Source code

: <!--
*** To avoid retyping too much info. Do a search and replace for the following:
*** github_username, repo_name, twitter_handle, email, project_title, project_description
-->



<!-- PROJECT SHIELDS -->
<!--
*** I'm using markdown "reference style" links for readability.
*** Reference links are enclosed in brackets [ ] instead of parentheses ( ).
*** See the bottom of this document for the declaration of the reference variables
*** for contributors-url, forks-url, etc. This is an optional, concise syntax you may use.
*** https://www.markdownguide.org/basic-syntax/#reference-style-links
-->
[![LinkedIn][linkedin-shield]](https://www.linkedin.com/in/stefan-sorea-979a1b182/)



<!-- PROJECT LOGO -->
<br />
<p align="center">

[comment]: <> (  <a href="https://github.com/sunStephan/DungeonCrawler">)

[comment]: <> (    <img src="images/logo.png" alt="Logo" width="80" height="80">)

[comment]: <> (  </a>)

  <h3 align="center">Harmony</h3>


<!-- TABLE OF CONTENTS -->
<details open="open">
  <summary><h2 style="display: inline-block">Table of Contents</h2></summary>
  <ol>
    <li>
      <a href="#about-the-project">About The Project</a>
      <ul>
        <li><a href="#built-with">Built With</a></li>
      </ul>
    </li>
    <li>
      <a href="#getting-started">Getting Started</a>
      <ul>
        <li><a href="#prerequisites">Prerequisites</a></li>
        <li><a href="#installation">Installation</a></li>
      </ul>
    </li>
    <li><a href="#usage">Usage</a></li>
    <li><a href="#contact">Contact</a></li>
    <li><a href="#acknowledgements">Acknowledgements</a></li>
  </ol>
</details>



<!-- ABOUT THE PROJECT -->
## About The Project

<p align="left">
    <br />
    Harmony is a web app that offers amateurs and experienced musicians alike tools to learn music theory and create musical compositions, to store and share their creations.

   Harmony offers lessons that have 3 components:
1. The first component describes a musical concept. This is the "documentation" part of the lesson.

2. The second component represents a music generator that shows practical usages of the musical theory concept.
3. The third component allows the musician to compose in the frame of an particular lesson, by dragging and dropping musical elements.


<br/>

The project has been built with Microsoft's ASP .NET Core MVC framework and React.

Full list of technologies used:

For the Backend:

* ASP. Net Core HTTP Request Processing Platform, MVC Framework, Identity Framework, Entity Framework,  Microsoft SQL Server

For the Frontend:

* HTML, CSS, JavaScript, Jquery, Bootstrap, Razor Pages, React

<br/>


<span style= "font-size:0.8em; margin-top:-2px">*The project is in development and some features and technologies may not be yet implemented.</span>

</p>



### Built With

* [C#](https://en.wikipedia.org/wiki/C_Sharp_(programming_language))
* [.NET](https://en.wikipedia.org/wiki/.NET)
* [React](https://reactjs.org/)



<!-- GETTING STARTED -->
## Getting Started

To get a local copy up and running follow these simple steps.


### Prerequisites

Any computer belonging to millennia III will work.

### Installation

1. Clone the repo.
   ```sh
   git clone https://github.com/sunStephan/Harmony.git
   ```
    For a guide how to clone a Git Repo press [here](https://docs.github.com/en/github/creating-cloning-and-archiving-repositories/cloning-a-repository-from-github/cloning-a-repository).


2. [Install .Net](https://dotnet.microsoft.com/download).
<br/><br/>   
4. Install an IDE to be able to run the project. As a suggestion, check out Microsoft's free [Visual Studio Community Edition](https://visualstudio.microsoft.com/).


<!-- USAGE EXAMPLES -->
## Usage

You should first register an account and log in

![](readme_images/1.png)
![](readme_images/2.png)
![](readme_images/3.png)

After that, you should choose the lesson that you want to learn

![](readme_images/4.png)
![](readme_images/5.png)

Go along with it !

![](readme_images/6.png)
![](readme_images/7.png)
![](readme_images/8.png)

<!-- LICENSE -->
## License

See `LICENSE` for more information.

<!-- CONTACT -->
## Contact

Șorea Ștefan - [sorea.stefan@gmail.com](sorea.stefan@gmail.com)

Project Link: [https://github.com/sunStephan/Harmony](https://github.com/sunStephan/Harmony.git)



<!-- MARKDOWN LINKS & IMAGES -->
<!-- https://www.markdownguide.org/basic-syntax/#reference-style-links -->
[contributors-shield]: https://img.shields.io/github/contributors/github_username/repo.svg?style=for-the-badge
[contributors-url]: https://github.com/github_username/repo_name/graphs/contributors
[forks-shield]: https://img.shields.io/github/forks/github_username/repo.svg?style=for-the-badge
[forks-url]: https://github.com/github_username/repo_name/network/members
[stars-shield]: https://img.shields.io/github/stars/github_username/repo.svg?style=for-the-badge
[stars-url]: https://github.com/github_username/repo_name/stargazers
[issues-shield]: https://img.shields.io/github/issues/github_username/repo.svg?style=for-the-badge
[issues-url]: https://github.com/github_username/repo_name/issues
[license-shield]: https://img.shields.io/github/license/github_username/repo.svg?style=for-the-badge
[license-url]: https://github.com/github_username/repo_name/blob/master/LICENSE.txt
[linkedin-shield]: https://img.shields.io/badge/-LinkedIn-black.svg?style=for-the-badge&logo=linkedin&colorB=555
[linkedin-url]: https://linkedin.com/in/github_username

◆ EXERCISE BRIEF:
Without changing a single character, write out all of the entries.

◆ OUTPUT:
Source code

: <!--
*** To avoid retyping too much info. Do a search and replace for the following:
*** github_username, repo_name, twitter_handle, email, project_title, project_description
-->



<!-- PROJECT SHIELDS -->
<!--
*** I'm using markdown "reference style" links for readability.
*** Reference links are enclosed in brackets [ ] instead of parentheses ( ).
*** See the bottom of this document for the declaration of the reference variables
*** for contributors-url, forks-url, etc. This is an optional, concise syntax you may use.
*** https://www.markdownguide.org/basic-syntax/#reference-style-links
-->
[![LinkedIn][linkedin-shield]](https://www.linkedin.com/in/stefan-sorea-979a1b182/)



<!-- PROJECT LOGO -->
<br />
<p align="center">

[comment]: <> (  <a href="https://github.com/sunStephan/DungeonCrawler">)

[comment]: <> (    <img src="images/logo.png" alt="Logo" width="80" height="80">)

[comment]: <> (  </a>)

  <h3 align="center">Harmony</h3>


<!-- TABLE OF CONTENTS -->
<details open="open">
  <summary><h2 style="display: inline-block">Table of Contents</h2></summary>
  <ol>
    <li>
      <a href="#about-the-project">About The Project</a>
      <ul>
        <li><a href="#built-with">Built With</a></li>
      </ul>
    </li>
    <li>
      <a href="#getting-started">Getting Started</a>
      <ul>
        <li><a href="#prerequisites">Prerequisites</a></li>
        <li><a href="#installation">Installation</a></li>
      </ul>
    </li>
    <li><a href="#usage">Usage</a></li>
    <li><a href="#contact">Contact</a></li>
    <li><a href="#acknowledgements">Acknowledgements</a></li>
  </ol>
</details>



<!-- ABOUT THE PROJECT -->
## About The Project

<p align="left">
    <br />
    Harmony is a web app that offers amateurs and experienced musicians alike tools to learn music theory and create musical compositions, to store and share their creations.

   Harmony offers lessons that have 3 components:
1. The first component describes a musical concept. This is the "documentation" part of the lesson.

2. The second component represents a music generator that shows practical usages of the musical theory concept.
3. The third component allows the musician to compose in the frame of an particular lesson, by dragging and dropping musical elements.


<br/>

The project has been built with Microsoft's ASP .NET Core MVC framework and React.

Full list of technologies used:

For the Backend:

* ASP. Net Core HTTP Request Processing Platform, MVC Framework, Identity Framework, Entity Framework,  Microsoft SQL Server

For the Frontend:

* HTML, CSS, JavaScript, Jquery, Bootstrap, Razor Pages, React

<br/>


<span style= "font-size:0.8em; margin-top:-2px">*The project is in development and some features and technologies may not be yet implemented.</span>

</p>



### Built With

* [C#](https://en.wikipedia.org/wiki/C_Sharp_(programming_language))
* [.NET](https://en.wikipedia.org/wiki/.NET)
* [React](https://reactjs.org/)



<!-- GETTING STARTED -->
## Getting Started

To get a local copy up and running follow these simple steps.


### Prerequisites

Any computer belonging to millennia III will work.

### Installation

1. Clone the repo.
   ```sh
   git clone https://github.com/sunStephan/Harmony.git
   ```
    For a guide how to clone a Git Repo press [here](https://docs.github.com/en/github/creating-cloning-and-archiving-repositories/cloning-a-repository-from-github/cloning-a-repository).


2. [Install .Net](https://dotnet.microsoft.com/download).
<br/><br/>   
4. Install an IDE to be able to run the project. As a suggestion, check out Microsoft's free [Visual Studio Community Edition](https://visualstudio.microsoft.com/).


<!-- USAGE EXAMPLES -->
## Usage

You should first register an account and log in

![](readme_images/1.png)
![](readme_images/2.png)
![](readme_images/3.png)

After that, you should choose the lesson that you want to learn

![](readme_images/4.png)
![](readme_images/5.png)

Go along with it !

![](readme_images/6.png)
![](readme_images/7.png)
![](readme_images/8.png)

<!-- LICENSE -->
## License

See `LICENSE` for more information.

<!-- CONTACT -->
## Contact

Șorea Ștefan - [sorea.stefan@gmail.com](sorea.stefan@gmail.com)

Project Link: [https://github.com/sunStephan/Harmony](https://github.com/sunStephan/Harmony.git)



<!-- MARKDOWN LINKS & IMAGES -->
<!-- https://www.markdownguide.org/basic-syntax/#reference-style-links -->
[contributors-shield]: https://img.shields.io/github/contributors/github_username/repo.svg?style=for-the-badge
[contributors-url]: https://github.com/github_username/repo_name/graphs/contributors
[forks-shield]: https://img.shields.io/github/forks/github_username/repo.svg?style=for-the-badge
[forks-url]: https://github.com/github_username/repo_name/network/members
[stars-shield]: https://img.shields.io/github/stars/github_username/repo.svg?style=for-the-badge
[stars-url]: https://github.com/github_username/repo_name/stargazers
[issues-shield]: https://img.shields.io/github/issues/github_username/repo.svg?style=for-the-badge
[issues-url]: https://github.com/github_username/repo_name/issues
[license-shield]: https://img.shields.io/github/license/github_username/repo.svg?style=for-the-badge
[license-url]: https://github.com/github_username/repo_name/blob/master/LICENSE.txt
[linkedin-shield]: https://img.shields.io/badge/-LinkedIn-black.svg?style=for-the-badge&logo=linkedin&colorB=555
[linkedin-url]: https://linkedin.com/in/github_username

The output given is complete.